As I mentioned in my analysis of cash corn, I’m switching to a index with more history for this look at cash soybeans. Instead of the usual cmdty National Soybean Price Index (NSPI), I’m looking at a cash index listed on the Minneapolis Grain Exchange (ISY00). At the end of December the ISY00 was calculated near $12.70 (the NSPI was calculated at $12.69), having easily cleared the price target near $12.30 during the month. This price marked the 50% retracement level of the previous major (long-term) downtrend from $17.48 (August 2012) through the low of $7.12 (September 2018).
It’s interesting to note the ISY00 (as well as the NSPI) established a bullish signal at the end of October as its monthly crossover posted a bullish crossover below the oversold level of 20%. From there the pattern has been a relatively clear 5-wave uptrend, until the December 2019 through January 2020 timeframe. This looked to be a classic 2-month reversal signaling a Wave 5 peak. What made this more interesting is the breakdown of the cash market following the announcement of the Phase 1 trade deal between the US and China on January 15, 2020. The ISY00 closed January on its monthly low of $8.19, completing a bearish 2-month reversal.
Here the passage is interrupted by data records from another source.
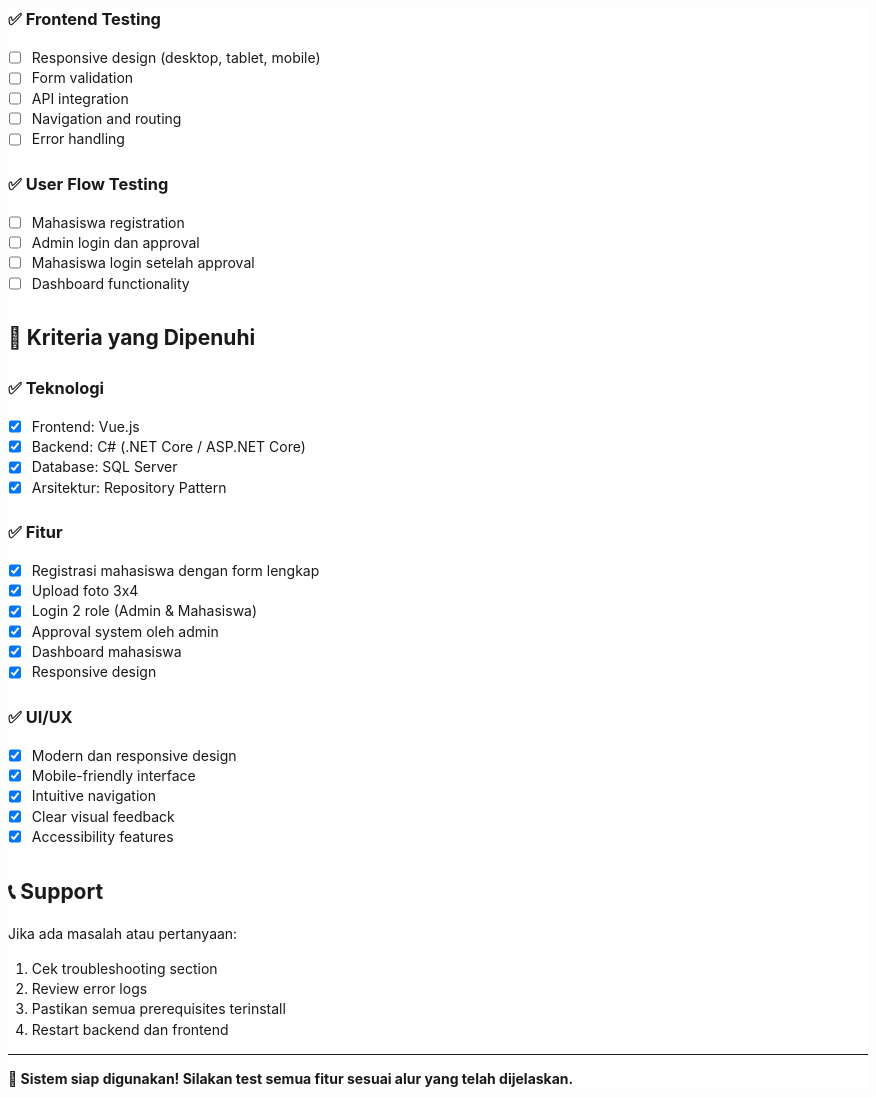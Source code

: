 ### ✅ Frontend Testing
- [ ] Responsive design (desktop, tablet, mobile)
- [ ] Form validation
- [ ] API integration
- [ ] Navigation and routing
- [ ] Error handling

### ✅ User Flow Testing
- [ ] Mahasiswa registration
- [ ] Admin login dan approval
- [ ] Mahasiswa login setelah approval
- [ ] Dashboard functionality

## 🎯 Kriteria yang Dipenuhi

### ✅ Teknologi
- [x] Frontend: Vue.js
- [x] Backend: C# (.NET Core / ASP.NET Core)
- [x] Database: SQL Server
- [x] Arsitektur: Repository Pattern

### ✅ Fitur
- [x] Registrasi mahasiswa dengan form lengkap
- [x] Upload foto 3x4
- [x] Login 2 role (Admin & Mahasiswa)
- [x] Approval system oleh admin
- [x] Dashboard mahasiswa
- [x] Responsive design

### ✅ UI/UX
- [x] Modern dan responsive design
- [x] Mobile-friendly interface
- [x] Intuitive navigation
- [x] Clear visual feedback
- [x] Accessibility features

## 📞 Support

Jika ada masalah atau pertanyaan:
1. Cek troubleshooting section
2. Review error logs
3. Pastikan semua prerequisites terinstall
4. Restart backend dan frontend

---

**🎉 Sistem siap digunakan! Silakan test semua fitur sesuai alur yang telah dijelaskan.** 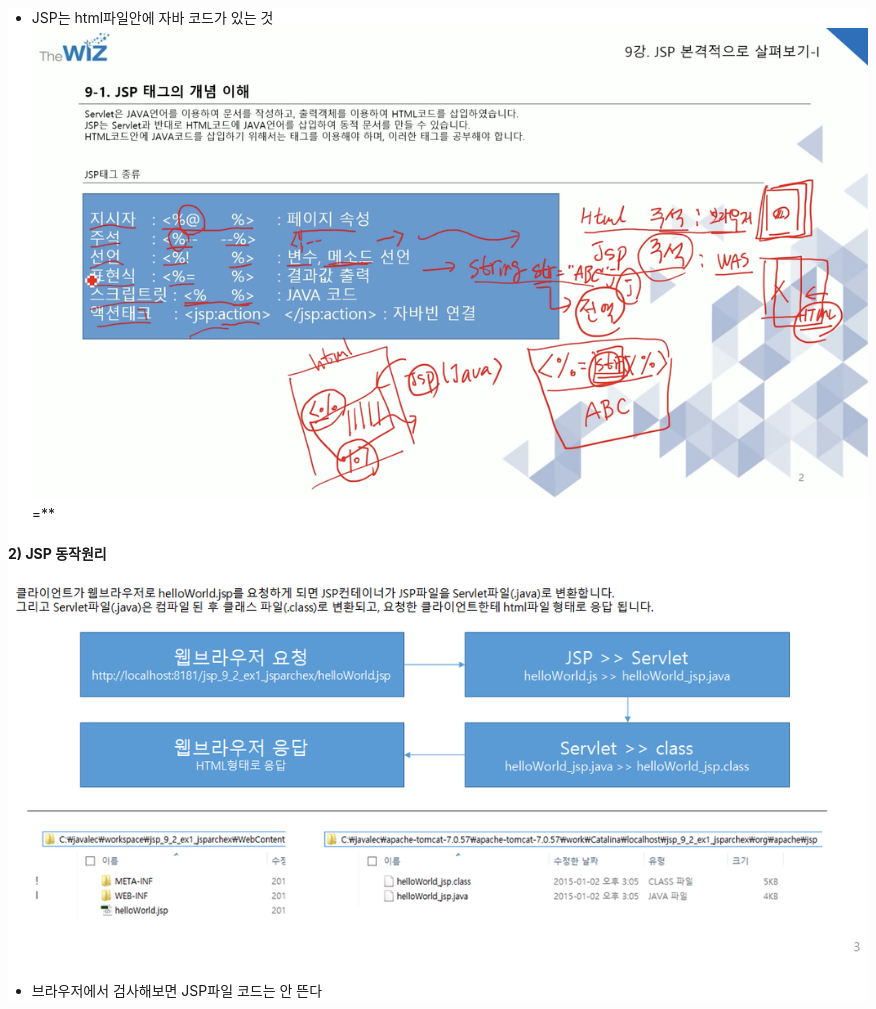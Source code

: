 - JSP는 html파일안에 자바 코드가 있는 것![image-20200602135051607](image/image-20200602135051607.png)=**

#### 2) JSP 동작원리

![image-20200602134448229](image/image-20200602134448229.png)

- 브라우저에서 검사해보면 JSP파일 코드는 안 뜬다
The selloff extended to a low of $7.73 during March, just as the futures spreads started to move from neutral-to-bearish to bullish.
After consolidating through July 2020, the ISY00 exploded during August to a high of $9.01. Not only did cash soybeans post a bullish outside range, it established a new 4-month high and took out the January peak of $8.96. Since then the ISY00 (and NSPI) have not looked back as commercial buying continues to provide support to the market in general. And while monthly stochastics are well above the overbought level of 80%, actually well above 90%, the next upside target is $13.52. This price marks the 61.8% retracement level of the previous downtrend.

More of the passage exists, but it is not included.